Ultra-high stretchable hydrogels with wet adhesion properties as wearable electronic devices for underwater environments

Abstract

Wearable strain sensors based on conductive hydrogels have garnered significant attention due to their tremendous potential in applications such as human motion and health monitoring. Recently, multifunctional conductive hydrogels have been created for a wide range of applications. However, water molecules can affect the hydrogel performance, making it important to develop conductive hydrogel-based flexible sensors that can maintain stable performance in underwater environments.

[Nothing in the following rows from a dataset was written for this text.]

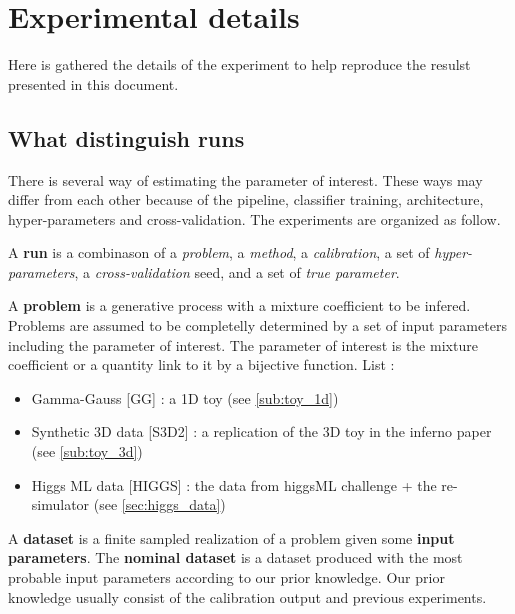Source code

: \ifpdf
    \graphicspath{{Appendix1/Figs/Raster/}{Appendix1/Figs/PDF/}{Appendix1/Figs/}}
\else
    \graphicspath{{Appendix1/Figs/Vector/}{Appendix1/Figs/}}
\fi

\chapter{Experimental details} 


Here is gathered the details of the experiment to help reproduce the resulst presented in this document.








\section{What distinguish runs} %
\label{sec:what_distinguish_runs}

There is several way of estimating the parameter of interest.
These ways may differ from each other because of the pipeline, classifier training, architecture, hyper-parameters and cross-validation.
The experiments are organized as follow.

A \textbf{run} is a combinason of a \emph{problem}, a \emph{method}, a \emph{calibration}, a set of \emph{hyper-parameters}, a \emph{cross-validation} seed, and a set of \emph{true parameter}.

A \textbf{problem} is a generative process with a mixture coefficient to be infered.
Problems are assumed to be completelly determined by a set of input parameters including the parameter of interest.
The parameter of interest is the mixture coefficient or a quantity link to it by a bijective function.
List :
\begin{itemize}
	\item Gamma-Gauss [GG] : a 1D toy (see \autoref{sub:toy_1d})
	\item Synthetic 3D data [S3D2] : a replication of the 3D toy in the inferno paper (see \autoref{sub:toy_3d})
	\item Higgs ML data [HIGGS] : the data from higgsML challenge + the re-simulator (see \autoref{sec:higgs_data})
\end{itemize}

A \textbf{dataset} is a finite sampled realization of a problem given some \textbf{input parameters}.
The \textbf{nominal dataset} is a dataset produced with the most probable input parameters according to our prior knowledge.
Our prior knowledge usually consist of the calibration output and previous experiments.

In this study, acrylic acid (AA) was selected as the hydrogel matrix, and hydrophobic monomer stearyl methylacrylate (SMA) and polydopamine-coated polypyrrole (PPy@PDA) composites were introduced to improve the anti-swelling performance and mechanical properties of the hydrogel. A composite conductive hydrogel was successfully prepared via free radical polymerization. The multiple interactions within the hydrogel increased the crosslinking density of its internal network, resulting in an exceptionally high tensile strain (with a fracture elongation of 2396.59%), excellent wet adhesion properties, and strong anti-swelling characteristics. By leveraging the superior performance of the hydrogel, the developed hydrogel-based flexible sensor demonstrated stable and repeatable signal responses across a wide strain range (0–1000%) and effectively monitored human motion in underwater environments. Notably, the hydrogel sensor could accurately output “SOS” and “UP” signals in underwater settings, opening new possibilities for sensing applications in underwater training, detection, and rescue operations.